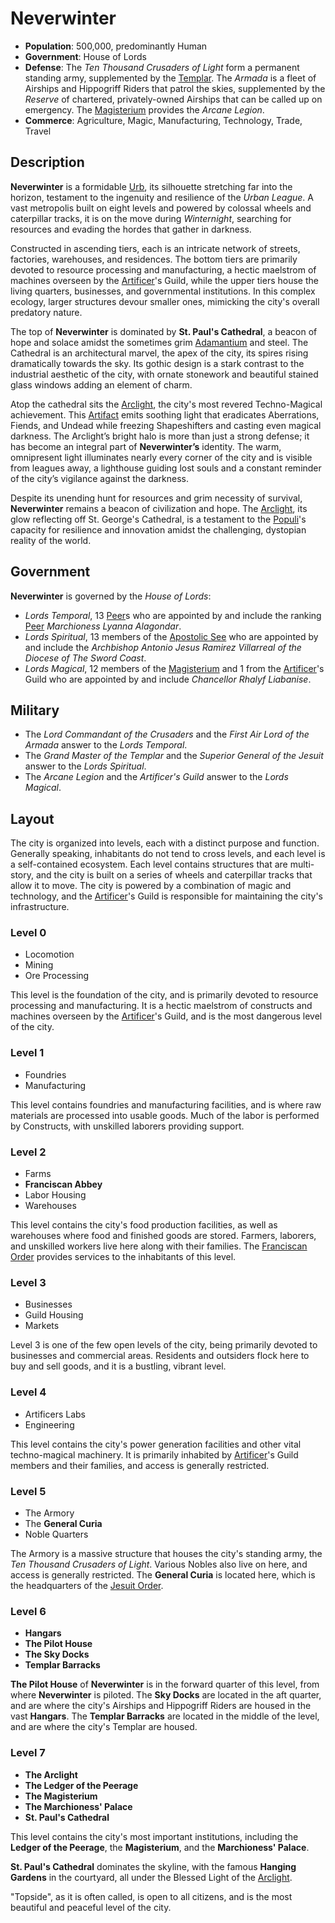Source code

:# Neverwinter

- **Population**: 500,000, predominantly Human
- **Government**: House of Lords
- **Defense**: The *Ten Thousand Crusaders of Light* form a permanent standing army, supplemented by the [Templar]. The *Armada* is a fleet of Airships and Hippogriff Riders that patrol the skies, supplemented by the *Reserve* of chartered, privately-owned Airships that can be called up on emergency. The [Magisterium] provides the *Arcane Legion*.
- **Commerce**: Agriculture, Magic, Manufacturing, Technology, Trade, Travel

## Description

**Neverwinter** is a formidable [Urb], its silhouette stretching far into the horizon, testament to the ingenuity and resilience of the *Urban League*. A vast metropolis built on eight levels and powered by colossal wheels and caterpillar tracks, it is on the move during *Winternight*, searching for resources and evading the hordes that gather in darkness.

Constructed in ascending tiers, each is an intricate network of streets, factories, warehouses, and residences. The bottom tiers are primarily devoted to resource processing and manufacturing, a hectic maelstrom of machines overseen by the [Artificer]'s Guild, while the upper tiers house the living quarters, businesses, and governmental institutions. In this complex ecology, larger structures devour smaller ones, mimicking the city's overall predatory nature.

The top of **Neverwinter** is dominated by **St. Paul's Cathedral**, a beacon of hope and solace amidst the sometimes grim [Adamantium] and steel. The Cathedral is an architectural marvel, the apex of the city, its spires rising dramatically towards the sky. Its gothic design is a stark contrast to the industrial aesthetic of the city, with ornate stonework and beautiful stained glass windows adding an element of charm.

Atop the cathedral sits the [Arclight], the city's most revered Techno-Magical achievement. This [Artifact] emits soothing light that eradicates Aberrations, Fiends, and Undead while freezing Shapeshifters and casting even magical darkness. The Arclight’s bright halo is more than just a strong defense; it has become an integral part of **Neverwinter’s** identity. The warm, omnipresent light illuminates nearly every corner of the city and is visible from leagues away, a lighthouse guiding lost souls and a constant reminder of the city’s vigilance against the darkness.

Despite its unending hunt for resources and grim necessity of survival, **Neverwinter** remains a beacon of civilization and hope. The [Arclight], its glow reflecting off St. George's Cathedral, is a testament to the [Populi]'s capacity for resilience and innovation amidst the challenging, dystopian reality of the world.

## Government

**Neverwinter** is governed by the *House of Lords*:

- *Lords Temporal*, 13 [Peer]s who are appointed by and include the ranking [Peer] *Marchioness Lyanna Alagondar*.
- *Lords Spiritual*, 13 members of the [Apostolic See] who are appointed by and include the *Archbishop Antonio Jesus Ramirez Villarreal of the Diocese of The Sword Coast*.
- *Lords Magical*, 12 members of the [Magisterium] and 1 from the [Artificer]'s Guild who are appointed by and include *Chancellor Rhalyf Liabanise*.

## Military

- The *Lord Commandant of the Crusaders* and the *First Air Lord of the Armada* answer to the *Lords Temporal*.
- The *Grand Master of the Templar* and the *Superior General of the Jesuit* answer to the *Lords Spiritual*.
- The *Arcane Legion* and the *Artificer's Guild* answer to the *Lords Magical*.

## Layout

The city is organized into levels, each with a distinct purpose and function. Generally speaking, inhabitants do not tend to cross levels, and each level is a self-contained ecosystem. Each level contains structures that are multi-story, and the city is built on a series of wheels and caterpillar tracks that allow it to move. The city is powered by a combination of magic and technology, and the [Artificer]'s Guild is responsible for maintaining the city's infrastructure.

### Level 0

- Locomotion
- Mining
- Ore Processing

This level is the foundation of the city, and is primarily devoted to resource processing and manufacturing. It is a hectic maelstrom of constructs and  machines overseen by the [Artificer]'s Guild, and is the most dangerous level of the city.

### Level 1

- Foundries
- Manufacturing
  
This level contains foundries and manufacturing facilities, and is where raw materials are processed into usable goods. Much of the labor is performed by Constructs, with unskilled laborers providing support.

### Level 2

- Farms
- **Franciscan Abbey**
- Labor Housing
- Warehouses

This level contains the city's food production facilities, as well as warehouses where food and finished goods are stored. Farmers, laborers, and unskilled workers live here along with their families. The [Franciscan Order] provides services to the inhabitants of this level.

### Level 3

- Businesses
- Guild Housing
- Markets

Level 3 is one of the few open levels of the city, being primarily devoted to businesses and commercial areas. Residents and outsiders flock here to buy and sell goods, and it is a bustling, vibrant level.

### Level 4

- Artificers Labs
- Engineering

This level contains the city's power generation facilities and other vital techno-magical machinery. It is primarily inhabited by [Artificer]'s Guild members and their families, and access is generally restricted.

### Level 5

- The Armory
- The **General Curia**
- Noble Quarters

The Armory is a massive structure that houses the city's standing army, the *Ten Thousand Crusaders of Light*. Various Nobles also live on here, and access is generally restricted. The **General Curia** is located here, which is the headquarters of the [Jesuit Order].

### Level 6

- **Hangars**
- **The Pilot House**
- **The Sky Docks**
- **Templar Barracks**

**The Pilot House** of **Neverwinter** is in the forward quarter of this level, from where **Neverwinter** is piloted. The **Sky Docks** are located in the aft quarter, and are where the city's Airships and Hippogriff Riders are housed in the vast **Hangars**. The **Templar Barracks** are located in the middle of the level, and are where the city's Templar are housed.

### Level 7

- **The Arclight**
- **The Ledger of the Peerage**
- **The Magisterium**
- **The Marchioness' Palace**
- **St. Paul's Cathedral**

This level contains the city's most important institutions, including the **Ledger of the Peerage**, the **Magisterium**, and the **Marchioness' Palace**.

**St. Paul's Cathedral** dominates the skyline, with the famous **Hanging Gardens** in the courtyard, all under the Blessed Light of the [Arclight].

"Topside", as it is often called, is open to all citizens, and is the most beautiful and peaceful level of the city.

[Urb]: urbs.md
[Artifact]: artifacts.md
[Artificer]: ../game/artificer.md
[Adamantium]: ../game/magic-items.md#adamantium
[Populi]: populi.md
[Arclight]: arclight.md
[Magisterium]: ../game/magisterium.md
[Apostolic See]: ../game/apostolic-see.md
[Jesuit Order]: ../game/apostolic-see.md#jesuit
[Franciscan Order]: ../game/apostolic-see.md#franciscan
[Peer]: ../game/peerage.md
[Templar]: ../game/apostolic-see.md#templar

Your assignment » Output the line containing "- **The Arclight**" and all lines after it to the end of the records, exactly as given.

Reply »
- **The Arclight**
- **The Ledger of the Peerage**
- **The Magisterium**
- **The Marchioness' Palace**
- **St. Paul's Cathedral**

This level contains the city's most important institutions, including the **Ledger of the Peerage**, the **Magisterium**, and the **Marchioness' Palace**.

**St. Paul's Cathedral** dominates the skyline, with the famous **Hanging Gardens** in the courtyard, all under the Blessed Light of the [Arclight].

"Topside", as it is often called, is open to all citizens, and is the most beautiful and peaceful level of the city.

[Urb]: urbs.md
[Artifact]: artifacts.md
[Artificer]: ../game/artificer.md
[Adamantium]: ../game/magic-items.md#adamantium
[Populi]: populi.md
[Arclight]: arclight.md
[Magisterium]: ../game/magisterium.md
[Apostolic See]: ../game/apostolic-see.md
[Jesuit Order]: ../game/apostolic-see.md#jesuit
[Franciscan Order]: ../game/apostolic-see.md#franciscan
[Peer]: ../game/peerage.md
[Templar]: ../game/apostolic-see.md#templar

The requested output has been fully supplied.